Single by Alejandro Fernández

from the album Me Estoy Enamorando
- Released: 1998
- Studio: Crescent Moon Studio (Miami, Florida)
- Genre: Bolero
- Length: 4:28
- Label: Sony Music Mexico
- Songwriter: Kike Santander
- Producers: Kike Santander; Emilio Estefan;

Alejandro Fernández singles chronology
| "No Sé Olvidar" (1997) | "'Yo Nací Para Amarte'" (1998) | "Loco" (1999) |

= Yo Nací Para Amarte =

"Yo Nací Para Amarte" ("I Was Born to Love You") is a song written by Kike Santander and performed by Mexican recording artist Alejandro Fernández.
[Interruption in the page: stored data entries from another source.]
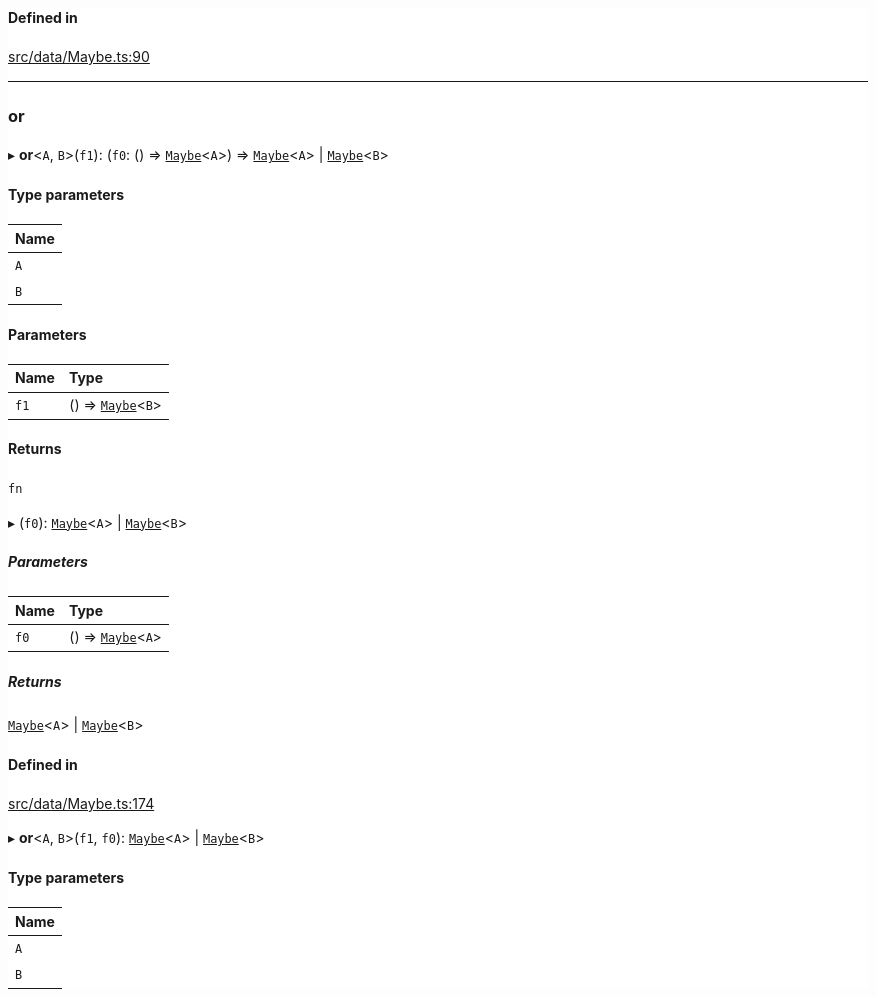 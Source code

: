 #### Defined in

[src/data/Maybe.ts:90](https://github.com/jonlaing/shonad/blob/49f7c8a/src/data/Maybe.ts#L90)

___

### or

▸ **or**<`A`, `B`\>(`f1`): (`f0`: () => [`Maybe`](../classes/maybe.Maybe.md)<`A`\>) => [`Maybe`](../classes/maybe.Maybe.md)<`A`\> \| [`Maybe`](../classes/maybe.Maybe.md)<`B`\>

#### Type parameters

| Name |
| :------ |
| `A` |
| `B` |

#### Parameters

| Name | Type |
| :------ | :------ |
| `f1` | () => [`Maybe`](../classes/maybe.Maybe.md)<`B`\> |

#### Returns

`fn`

▸ (`f0`): [`Maybe`](../classes/maybe.Maybe.md)<`A`\> \| [`Maybe`](../classes/maybe.Maybe.md)<`B`\>

##### Parameters

| Name | Type |
| :------ | :------ |
| `f0` | () => [`Maybe`](../classes/maybe.Maybe.md)<`A`\> |

##### Returns

[`Maybe`](../classes/maybe.Maybe.md)<`A`\> \| [`Maybe`](../classes/maybe.Maybe.md)<`B`\>

#### Defined in

[src/data/Maybe.ts:174](https://github.com/jonlaing/shonad/blob/49f7c8a/src/data/Maybe.ts#L174)

▸ **or**<`A`, `B`\>(`f1`, `f0`): [`Maybe`](../classes/maybe.Maybe.md)<`A`\> \| [`Maybe`](../classes/maybe.Maybe.md)<`B`\>

#### Type parameters

| Name |
| :------ |
| `A` |
| `B` |

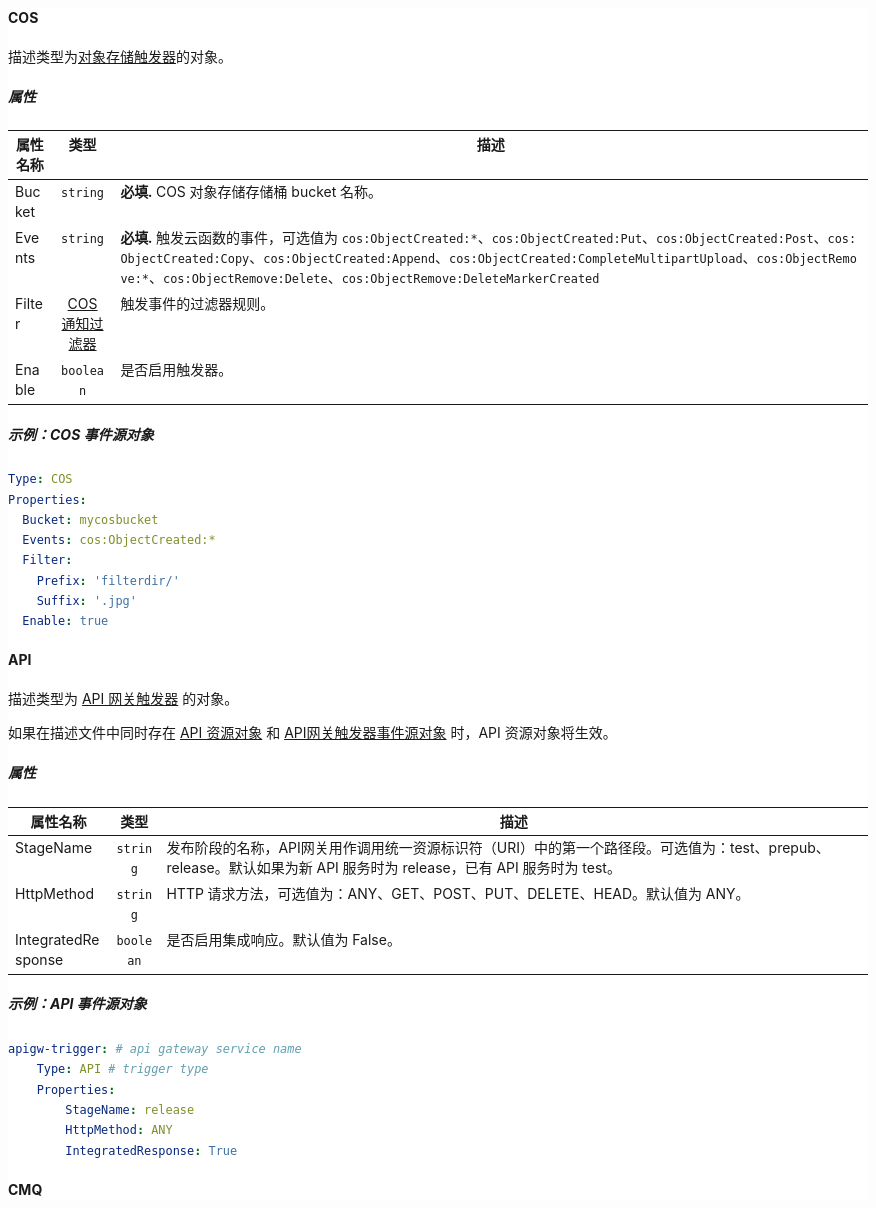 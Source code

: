 #### COS

描述类型为[对象存储触发器](https://cloud.tencent.com/document/product/583/9707)的对象。

##### 属性

属性名称 | 类型 | 描述
---|:---:|---
Bucket | `string` | **必填.** COS 对象存储存储桶 bucket 名称。
Events | `string` | **必填.** 触发云函数的事件，可选值为 `cos:ObjectCreated:*`、`cos:ObjectCreated:Put`、`cos:ObjectCreated:Post`、`cos:ObjectCreated:Copy`、`cos:ObjectCreated:Append`、`cos:ObjectCreated:CompleteMultipartUpload`、`cos:ObjectRemove:*`、`cos:ObjectRemove:Delete`、`cos:ObjectRemove:DeleteMarkerCreated`
Filter | [COS 通知过滤器](#cos通知过滤) | 触发事件的过滤器规则。
Enable | `boolean` | 是否启用触发器。

##### 示例：COS 事件源对象

```yaml
Type: COS
Properties:
  Bucket: mycosbucket
  Events: cos:ObjectCreated:*
  Filter:
    Prefix: 'filterdir/'
    Suffix: '.jpg'
  Enable: true
```

#### API

描述类型为 [API 网关触发器](https://cloud.tencent.com/document/product/583/12513) 的对象。

如果在描述文件中同时存在 [API 资源对象](#tencentcloudserverlessapi) 和 [API网关触发器事件源对象](#api) 时，API 资源对象将生效。

##### 属性

属性名称 | 类型 | 描述
---|:---:|---
StageName | `string` | 发布阶段的名称，API网关用作调用统一资源标识符（URI）中的第一个路径段。可选值为：test、prepub、release。默认如果为新 API 服务时为 release，已有 API 服务时为 test。
HttpMethod | `string`  | HTTP 请求方法，可选值为：ANY、GET、POST、PUT、DELETE、HEAD。默认值为 ANY。
IntegratedResponse | `boolean`  | 是否启用集成响应。默认值为 False。

##### 示例：API 事件源对象

```yaml
apigw-trigger: # api gateway service name
    Type: API # trigger type
    Properties:
        StageName: release
        HttpMethod: ANY
        IntegratedResponse: True
```

#### CMQ
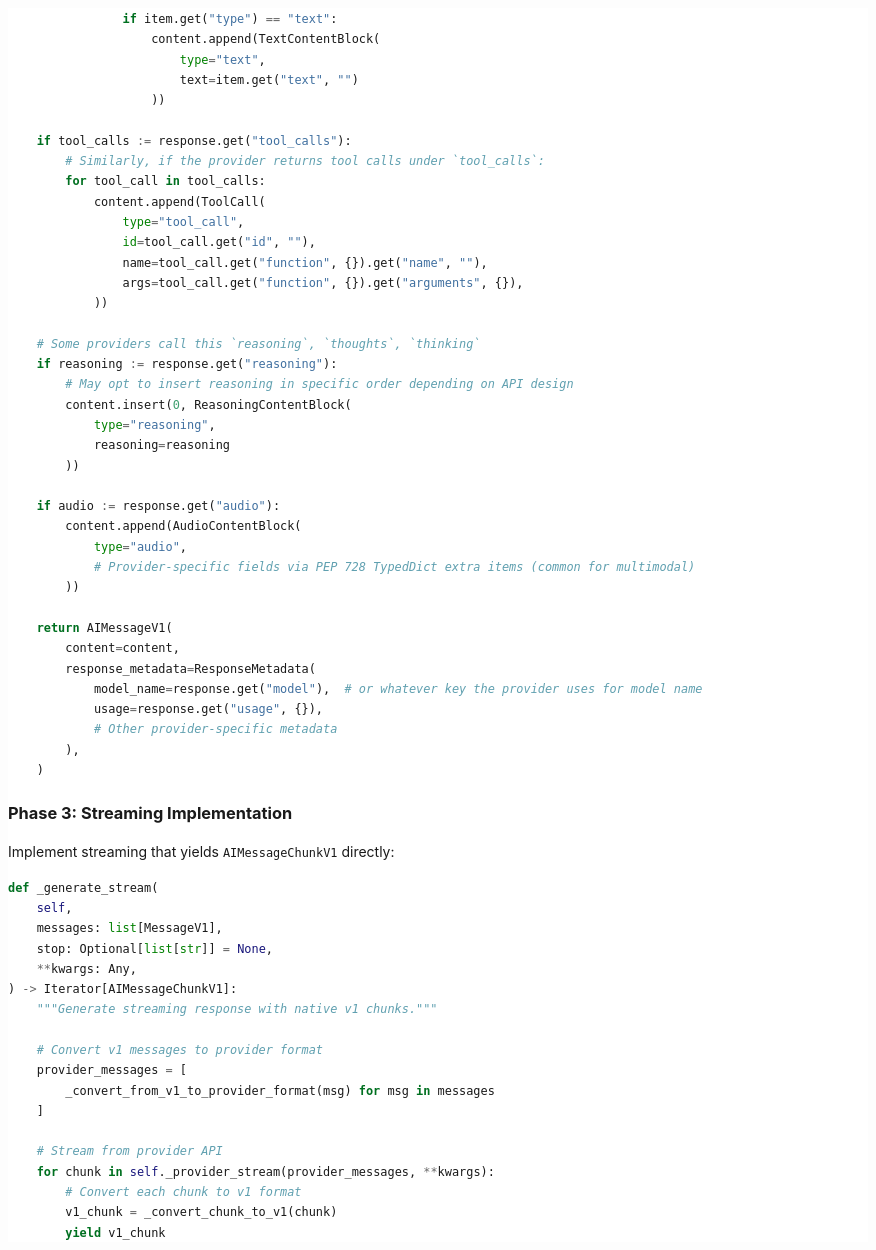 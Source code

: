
```python
                if item.get("type") == "text":
                    content.append(TextContentBlock(
                        type="text",
                        text=item.get("text", "")
                    ))

    if tool_calls := response.get("tool_calls"):
        # Similarly, if the provider returns tool calls under `tool_calls`:
        for tool_call in tool_calls:
            content.append(ToolCall(
                type="tool_call",
                id=tool_call.get("id", ""),
                name=tool_call.get("function", {}).get("name", ""),
                args=tool_call.get("function", {}).get("arguments", {}),
            ))

    # Some providers call this `reasoning`, `thoughts`, `thinking`
    if reasoning := response.get("reasoning"):
        # May opt to insert reasoning in specific order depending on API design
        content.insert(0, ReasoningContentBlock(
            type="reasoning",
            reasoning=reasoning
        ))

    if audio := response.get("audio"):
        content.append(AudioContentBlock(
            type="audio",
            # Provider-specific fields via PEP 728 TypedDict extra items (common for multimodal)
        ))

    return AIMessageV1(
        content=content,
        response_metadata=ResponseMetadata(
            model_name=response.get("model"),  # or whatever key the provider uses for model name
            usage=response.get("usage", {}),
            # Other provider-specific metadata
        ),
    )
```

### Phase 3: Streaming Implementation

Implement streaming that yields `AIMessageChunkV1` directly:

```python
def _generate_stream(
    self,
    messages: list[MessageV1],
    stop: Optional[list[str]] = None,
    **kwargs: Any,
) -> Iterator[AIMessageChunkV1]:
    """Generate streaming response with native v1 chunks."""

    # Convert v1 messages to provider format
    provider_messages = [
        _convert_from_v1_to_provider_format(msg) for msg in messages
    ]

    # Stream from provider API
    for chunk in self._provider_stream(provider_messages, **kwargs):
        # Convert each chunk to v1 format
        v1_chunk = _convert_chunk_to_v1(chunk)
        yield v1_chunk

```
It was co-produced by Santander and Emilio Estefan and was released as the fourth and final single by Sony Music Mexico from Me Estoy Enamorando in 1998. The song is a bolero-pop ballad with ranchera influences and portrays the singer confessing his love which he admits "goes beyond reason".

It reached the top of the Billboard Hot Latin Songs chart in the United States and spent five weeks at this position. The recording led to Fernández receiving a nomination for Hot Latin Track of the Year and Pop Hot Latin Track of the Year at the 1999 Billboard Latin Music Awards while Santander received a BMI Latin Award for the track in the same year.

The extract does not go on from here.